- [DATASET]
::::

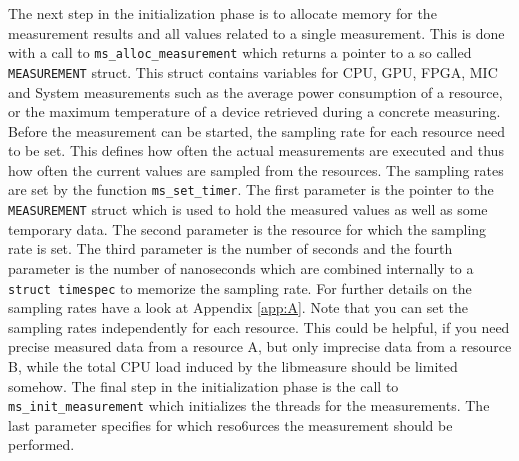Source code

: The next step in the initialization phase is to allocate memory for the measurement results and all values related to a single measurement. This is done with a call to \texttt{ms\_alloc\_measurement} which returns a pointer to a so called \texttt{MEASUREMENT} struct. This struct contains variables for CPU, GPU, FPGA, MIC and System measurements such as the average power consumption of a resource, or the maximum temperature of a device retrieved during a concrete measuring.
Before the measurement can be started, the sampling rate for each resource need to be set. This defines how often the actual measurements are executed and thus how often the current values are sampled from the resources. The sampling rates are set by the function \texttt{ms\_set\_timer}. The first parameter is the pointer to the \texttt{MEASUREMENT} struct which is used to hold the measured values as well as some temporary data. The second parameter is the resource for which the sampling rate is set. The third parameter is the number of seconds and the fourth parameter is the number of nanoseconds which are combined internally to a \texttt{struct timespec} to memorize the sampling rate.  For further details on the sampling rates have a look at Appendix \ref{app:A}. Note that you can set the sampling rates independently for each resource. This could be helpful, if you need precise measured data from a resource A, but only imprecise data from a resource B, while the total CPU load induced by the libmeasure should be limited somehow. The final step in the initialization phase is the call to \texttt{ms\_init\_measurement} which initializes the threads for the measurements. The last parameter specifies for which reso6urces the measurement should be performed.\\

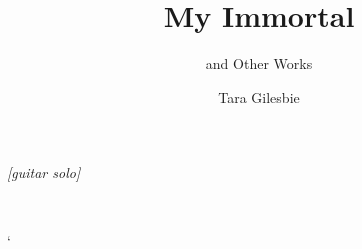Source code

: \documentclass[2020/08/28 v2]{fanfic_book}
\title{My Immortal}
\subtitle{and Other Works}
\author{Tara Gilesbie}
\date{\DTMusedate{date}}
\begin{document}
\maketitle
\frontmatter
\tableofcontents


% 
\cleardoublepage\chapter*{}
\renewcommand{\epigraphflush}{center}\epigraph{\centering\emph{[guitar solo]}}{\centering{}\\\citeauthor{MCR-black_parade-dead}}
\mainmatter
\begingroup\let\clearpage\bigskip
{
	\sfcode`













































}
\endgroup
\cleardoublepage
\begingroup\let\clearpage\bigskip
\cleardoublepage





\endgroup
\cleardoublepage
\begingroup\let\clearpage\bigskip
\cleardoublepage

\endgroup
\end{document}
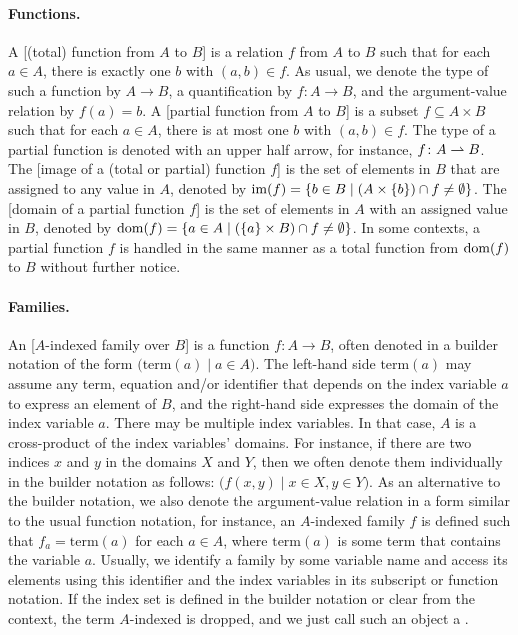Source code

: \documentclass[../document.tex]{subfiles}
\begin{document}
    \paragraph{Functions.}
    A [(total) function from \(A\) to \(B\)] is a relation \(f\) from \(A\) to \(B\) such that for each \(a \in A\), there is exactly one \(b\) with \((a,b) \in f\).
    As usual, we denote the type of such a function by \(A \to B\), a quantification by \(f\colon A \to B\), and the argument-value relation by \(f(a) = b\).
    A [partial function from \(A\) to \(B\)] is a subset \(f \subseteq A \times B\) such that for each \(a \in A\), there is at most one \(b\) with \((a,b) \in f\).
    The type of a partial function is denoted with an upper half arrow, for instance, \(f\colon A \rightharpoonup B\).
    The [image of a (total or partial) function \(f\)] is the set of elements in \(B\) that are assigned to any value in \(A\), denoted by \(\operatorname{im}(f) = \{b\in B \mid (A \times \{b\}) \cap f \neq \emptyset\}\).
    The [domain of a partial function \(f\)] is the set of elements in \(A\) with an assigned value in \(B\), denoted by \(\operatorname{dom}(f) = \{a\in A \mid (\{a\} \times B) \cap f \neq \emptyset\}\).
    In some contexts, a partial function \(f\) is handled in the same manner as a total function from \(\operatorname{dom}(f)\) to \(B\) without further notice.

    \paragraph{Families.}
    An [\(A\)-indexed family over \(B\)] is a function \(f\colon A \to B\), often  denoted in a builder notation of the form \(\big(\mathrm{term}(a) \mid a \in A\big)\).
    The left-hand side \(\mathrm{term}(a)\) may assume any term, equation and/or identifier that depends on the index variable \(a\) to express an element of \(B\), and the right-hand side expresses the domain of the index variable \(a\).
    There may be multiple index variables. In that case, \(A\) is a cross-product of the index variables' domains.
    For instance, if there are two indices \(x\) and \(y\) in the domains \(X\) and \(Y\), then we often denote them individually in the builder notation as follows: \(\big( f(x,y) \mid x \in X, y \in Y \big)\).
    As an alternative to the builder notation, we also denote the argument-value relation in a form similar to the usual function notation, for instance, an \(A\)-indexed family \(f\) is defined such that \(f_a = \mathrm{term}(a)\) for each \(a \in A\), where \(\mathrm{term}(a)\) is some term that contains the variable \(a\).
    Usually, we identify a family by some variable name and access its elements using this identifier and the index variables in its subscript or function notation.
    If the index set is defined in the builder notation or clear from the context, the term \(A\)-indexed is dropped, and we just call such an object a .
\end{document}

::::

- [TASK OBJECTIVE] Please copy each line of the entries in which the word "operatorname" shows up.

- [EXERCISE RESPONSE]
    The [image of a (total or partial) function \(f\)] is the set of elements in \(B\) that are assigned to any value in \(A\), denoted by \(\operatorname{im}(f) = \{b\in B \mid (A \times \{b\}) \cap f \neq \emptyset\}\).
    The [domain of a partial function \(f\)] is the set of elements in \(A\) with an assigned value in \(B\), denoted by \(\operatorname{dom}(f) = \{a\in A \mid (\{a\} \times B) \cap f \neq \emptyset\}\).
    In some contexts, a partial function \(f\) is handled in the same manner as a total function from \(\operatorname{dom}(f)\) to \(B\) without further notice.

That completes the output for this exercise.